“Con cólera, con odio y con auténtica fiereza, miles de adolescentes
tiraban piedras contra los ocupantes israelíes, sin
retroceder ante el fuego graneado que les recibía. Era algo
más que agitación popular... Era el principio de una revuelta
popular.” 1
Así describía el corresponsal del Jerusalem Post Hirsh
Goodman el levantamiento de la juventud palestina de Cisjordania
y Gaza a mediados de diciembre de 1987.
Goodman escribía estas observaciones en vísperas de la huelga
general a que se lanzaron el 21 de diciembre todas las comunidades
palestinas bajo dominación israelí.
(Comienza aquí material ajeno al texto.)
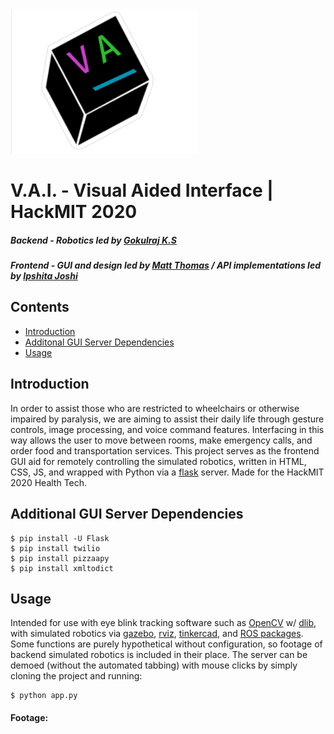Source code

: <img src="static/temp.PNG" width="300"/>

# V.A.I. - Visual Aided Interface | HackMIT 2020 

##### Backend - Robotics led by [Gokulraj K.S](mailto:gokulrajks@pesu.pes.edu)
##### Frontend - GUI and design led by [Matt Thomas](mailto:mcthomas4@wisc.edu) / API implementations led by [Ipshita Joshi](mailto:ipshitameghal.joshi2017@vitstudent.ac.in) 

## Contents

  - [Introduction](#Introduction "Introduction")
  - [Additonal GUI Server Dependencies](#Additonal-GUI-Server-Dependencies "Additional GUI Server Dependencies")
  - [Usage](#Usage "Usage")
  
  ## Introduction
  
In order to assist those who are restricted to wheelchairs or otherwise impaired by paralysis, we are aiming to assist their daily life through gesture controls, image processing, and voice command features.  Interfacing in this way allows the user to move between rooms, make emergency calls, and order food and transportation services.  This project serves as the frontend GUI aid for remotely controlling the simulated robotics, written in HTML, CSS, JS, and wrapped with Python via a [flask](https://github.com/pallets/flask) server.  Made for the HackMIT 2020 Health Tech.
  
  ## Additional GUI Server Dependencies
  
  ```
$ pip install -U Flask
$ pip install twilio
$ pip install pizzaapy
$ pip install xmltodict
```
  
  ## Usage

Intended for use with eye blink tracking software such as [OpenCV](https://github.com/opencv/opencv) w/ [dlib](https://github.com/davisking/dlib), with simulated robotics via [gazebo](https://github.com/osrf/gazebo), [rviz](https://github.com/ros-visualization/rviz), [tinkercad](https://www.tinkercad.com), and [ROS packages](https://github.com/ros/ros).  Some functions are purely hypothetical without configuration, so footage of backend simulated robotics is included in their place.  The server can be demoed (without the automated tabbing) with mouse clicks by simply cloning the project and running:
```
$ python app.py
```

  #### Footage:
El diario israelí
Ha‟aretz describió esa huelga como “una advertencia más
grave aún que los motines sangrientos de las dos últimas semanas”
2
“Ese día, escribía John Kifner en el New York Times, el inmenso
ejército de trabajadores árabes que sirven la mesa,
cosechan las verduras, recogen la basura, ponen ladrillos y
realizan por así decir todos los trabajos bajos de Israel, se
quedaron en casa.”3 .
La respuesta israelí al levantamiento fue brutal. El Ministro
de Defensa Isaac Rabin ordenó el uso de tanques, blindados y
ametralladoras contra una población inerme.